Speeding up glClear?

Steve_Smith · January 6, 2005, 5:40pm

I get the sense that this is kind of an eternal question, but it’s
been driving me a bit batty. I’ve been running some timing on a very
simple 3D maze program to try to figure out why my framerates are so
low on older machines - for instance, my P2 550 runs it at about 4
frames per second. The timing indicates that the call each frame of:

glClear(GL_COLOR_BUFFER_BIT | GL_DEPTH_BUFFER_BIT)

takes over 250 ms to complete at 800x600 fullscreen resolution.

I’ve come up with a few hypotheses for how to speed this up, but I’m
hoping the expertise out here will be able to give me ideas I haven’t
thought of or information I don’t know.

My first thought is to lower the resolution to 640x480 for instance,
but this should conceptually only be about a 25% speed increase - 5
fps instead of 4 fps isn’t quite the tradeoff I’m looking for.

My second thought is that in my projection matrix, the near z plane is
too close to the camera - it’s at a distance of 0.2. I’ve encountered
other problems with the near plane being too close to the camera, but
those were all with rendering errors, not with slow performance, but
I’m wondering if perhaps the depth clearing will be faster if the near
z plane is at least a distance of 1.0 from the camera. Call it
intuition.

Third thought is to throw in a skybox of some kind, which will in
theory remove the need to clear the color buffer with each frame.
Currently, a lot of the cleared background is visible over the tops of
the walls of the maze, and there’s no floor to the maze, so that area
has to be cleared as well.

Can anyone tell me if I’m on the right track with these ideas, or give
guidance if there’s something I’ve missed?

Thanks,
Steve

Gabriel_Gambetta · January 6, 2005, 6:52pm

My second thought is that in my projection matrix, the near z plane is
too close to the camera - it’s at a distance of 0.2. I’ve encountered
other problems with the near plane being too close to the camera, but
those were all with rendering errors, not with slow performance, but
I’m wondering if perhaps the depth clearing will be faster if the near
z plane is at least a distance of 1.0 from the camera. Call it
intuition.

Probably not. Clearing the depth buffer involves writing 0s to every
pixel, so what’s on the pixel before doesn’t matter.

What you can do though, if you don’t need a lot of depth buffer
precission, is to use the range 0 - 0.5 in one frame, and then 0.5 - 1
in the next, then 0-0.5 and so on, thus removing the neccessity to
clear. I don’t remember the specifics but there was a way to do that.

Third thought is to throw in a skybox of some kind, which will in
theory remove the need to clear the color buffer with each frame.
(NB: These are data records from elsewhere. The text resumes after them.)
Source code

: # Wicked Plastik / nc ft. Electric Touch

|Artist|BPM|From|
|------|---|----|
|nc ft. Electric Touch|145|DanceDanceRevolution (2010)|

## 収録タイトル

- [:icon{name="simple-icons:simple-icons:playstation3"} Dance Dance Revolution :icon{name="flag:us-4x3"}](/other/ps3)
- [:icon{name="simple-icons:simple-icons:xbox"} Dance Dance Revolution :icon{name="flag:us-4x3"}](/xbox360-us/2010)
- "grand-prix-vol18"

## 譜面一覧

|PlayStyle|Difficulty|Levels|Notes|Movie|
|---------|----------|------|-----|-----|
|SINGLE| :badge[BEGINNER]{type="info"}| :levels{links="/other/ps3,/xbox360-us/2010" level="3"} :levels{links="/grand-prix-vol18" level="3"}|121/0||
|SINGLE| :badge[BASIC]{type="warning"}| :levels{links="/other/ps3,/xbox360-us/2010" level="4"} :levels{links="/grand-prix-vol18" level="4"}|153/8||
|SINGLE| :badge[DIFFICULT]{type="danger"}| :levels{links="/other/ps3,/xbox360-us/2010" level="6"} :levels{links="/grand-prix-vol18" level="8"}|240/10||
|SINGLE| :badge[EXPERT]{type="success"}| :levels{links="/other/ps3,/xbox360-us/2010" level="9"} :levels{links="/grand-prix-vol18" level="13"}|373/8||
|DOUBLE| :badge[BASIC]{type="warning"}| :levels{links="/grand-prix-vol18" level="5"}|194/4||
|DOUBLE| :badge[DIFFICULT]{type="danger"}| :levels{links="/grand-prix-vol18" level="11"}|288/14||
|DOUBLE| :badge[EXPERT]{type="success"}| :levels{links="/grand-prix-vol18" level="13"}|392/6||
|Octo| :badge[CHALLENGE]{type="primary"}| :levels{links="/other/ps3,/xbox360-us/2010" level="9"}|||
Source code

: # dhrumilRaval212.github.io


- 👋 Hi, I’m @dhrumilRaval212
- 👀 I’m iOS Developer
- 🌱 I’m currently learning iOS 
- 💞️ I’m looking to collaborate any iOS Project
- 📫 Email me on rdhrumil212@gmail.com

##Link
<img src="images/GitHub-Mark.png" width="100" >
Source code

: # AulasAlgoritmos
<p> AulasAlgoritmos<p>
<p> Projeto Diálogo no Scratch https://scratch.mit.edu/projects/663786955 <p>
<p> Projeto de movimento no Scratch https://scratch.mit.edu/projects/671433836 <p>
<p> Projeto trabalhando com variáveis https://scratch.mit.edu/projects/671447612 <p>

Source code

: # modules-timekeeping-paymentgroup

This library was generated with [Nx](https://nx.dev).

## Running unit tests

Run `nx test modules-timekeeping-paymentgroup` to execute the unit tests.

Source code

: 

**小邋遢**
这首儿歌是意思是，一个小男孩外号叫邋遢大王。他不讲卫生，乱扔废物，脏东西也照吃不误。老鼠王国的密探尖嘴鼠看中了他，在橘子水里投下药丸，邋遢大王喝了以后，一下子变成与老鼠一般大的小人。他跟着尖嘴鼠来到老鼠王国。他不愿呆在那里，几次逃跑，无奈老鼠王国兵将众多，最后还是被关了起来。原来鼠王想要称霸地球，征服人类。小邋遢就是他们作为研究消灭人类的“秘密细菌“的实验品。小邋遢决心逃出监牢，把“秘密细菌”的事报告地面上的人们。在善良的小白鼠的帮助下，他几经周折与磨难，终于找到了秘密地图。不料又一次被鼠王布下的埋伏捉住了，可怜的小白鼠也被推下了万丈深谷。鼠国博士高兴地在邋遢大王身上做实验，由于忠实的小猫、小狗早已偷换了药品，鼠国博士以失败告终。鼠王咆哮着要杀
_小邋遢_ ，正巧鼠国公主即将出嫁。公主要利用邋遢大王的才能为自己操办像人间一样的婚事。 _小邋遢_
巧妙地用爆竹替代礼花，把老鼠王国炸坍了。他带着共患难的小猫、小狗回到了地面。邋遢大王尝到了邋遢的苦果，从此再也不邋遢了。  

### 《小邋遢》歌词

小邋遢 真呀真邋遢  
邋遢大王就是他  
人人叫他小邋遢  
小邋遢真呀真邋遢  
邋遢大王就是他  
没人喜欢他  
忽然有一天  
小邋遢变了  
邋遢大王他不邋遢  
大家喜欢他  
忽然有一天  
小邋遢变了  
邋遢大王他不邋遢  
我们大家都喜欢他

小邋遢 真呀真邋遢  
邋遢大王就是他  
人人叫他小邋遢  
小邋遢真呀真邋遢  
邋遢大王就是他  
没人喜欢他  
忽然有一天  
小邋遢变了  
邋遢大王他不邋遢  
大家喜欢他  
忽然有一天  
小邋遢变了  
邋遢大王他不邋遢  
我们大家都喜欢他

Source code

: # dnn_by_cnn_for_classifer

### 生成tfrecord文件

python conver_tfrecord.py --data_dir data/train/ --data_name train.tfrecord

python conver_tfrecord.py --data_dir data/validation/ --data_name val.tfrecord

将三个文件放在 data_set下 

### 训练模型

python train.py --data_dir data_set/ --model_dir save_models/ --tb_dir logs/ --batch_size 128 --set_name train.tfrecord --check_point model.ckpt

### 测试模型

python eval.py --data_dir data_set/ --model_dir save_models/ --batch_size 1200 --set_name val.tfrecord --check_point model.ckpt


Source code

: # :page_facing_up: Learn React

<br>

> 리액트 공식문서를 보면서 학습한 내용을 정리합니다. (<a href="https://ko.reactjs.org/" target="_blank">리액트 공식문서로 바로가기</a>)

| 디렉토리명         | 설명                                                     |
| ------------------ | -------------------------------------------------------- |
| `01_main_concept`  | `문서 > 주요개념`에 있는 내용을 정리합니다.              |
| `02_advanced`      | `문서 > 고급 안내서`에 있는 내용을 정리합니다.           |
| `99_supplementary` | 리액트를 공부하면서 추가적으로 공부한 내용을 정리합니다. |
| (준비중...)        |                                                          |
This one is correct, and in fact, widely used. If you played Doom or
Duke Nukem 3D, and used one of the clip hacks, stepping out of the map
caused the background to become dirty. That’s because the games assumed
the map was closed, and therefore didn’t clear the color buffer at all.

    --Gabriel

Steve_Smith · January 6, 2005, 6:25pm

What you can do though, if you don’t need a lot of depth buffer
precission, is to use the range 0 - 0.5 in one frame, and then 0.5 - 1
in the next, then 0-0.5 and so on, thus removing the neccessity to
clear. I don’t remember the specifics but there was a way to do that.

I saw something like this just today, which involved switching the
clearing mode itself from GL_LESS to GL_GREATER with each frame as
well. As I fail to grok why this would work for the moment, I’m going
to try option 3 first.

Third thought is to throw in a skybox of some kind, which will in
theory remove the need to clear the color buffer with each frame.

This one is correct, and in fact, widely used. If you played Doom or
Duke Nukem 3D, and used one of the clip hacks, stepping out of the map
caused the background to become dirty. That’s because the games assumed
the map was closed, and therefore didn’t clear the color buffer at all.

I distinctly recall liberally using IDCLIP, heh. Excellent, this will
be where I start then - thanks much! I’m very curious to know,
though, why mapping a texture across the entire screen would be so
much faster than setting a single color value across it all. Any
insights to offer?

Thanks,
SteveOn Thu, 06 Jan 2005 15:52:39 -0300, Gabriel wrote:

Stephane_Marchesin · January 6, 2005, 8:25pm

Steve Smith wrote:>On Thu, 06 Jan 2005 15:52:39 -0300, Gabriel wrote:

What you can do though, if you don’t need a lot of depth buffer
precission, is to use the range 0 - 0.5 in one frame, and then 0.5 - 1
in the next, then 0-0.5 and so on, thus removing the neccessity to
clear. I don’t remember the specifics but there was a way to do that.

I saw something like this just today, which involved switching the
clearing mode itself from GL_LESS to GL_GREATER with each frame as
well. As I fail to grok why this would work for the moment, I’m going
to try option 3 first.

Third thought is to throw in a skybox of some kind, which will in
theory remove the need to clear the color buffer with each frame.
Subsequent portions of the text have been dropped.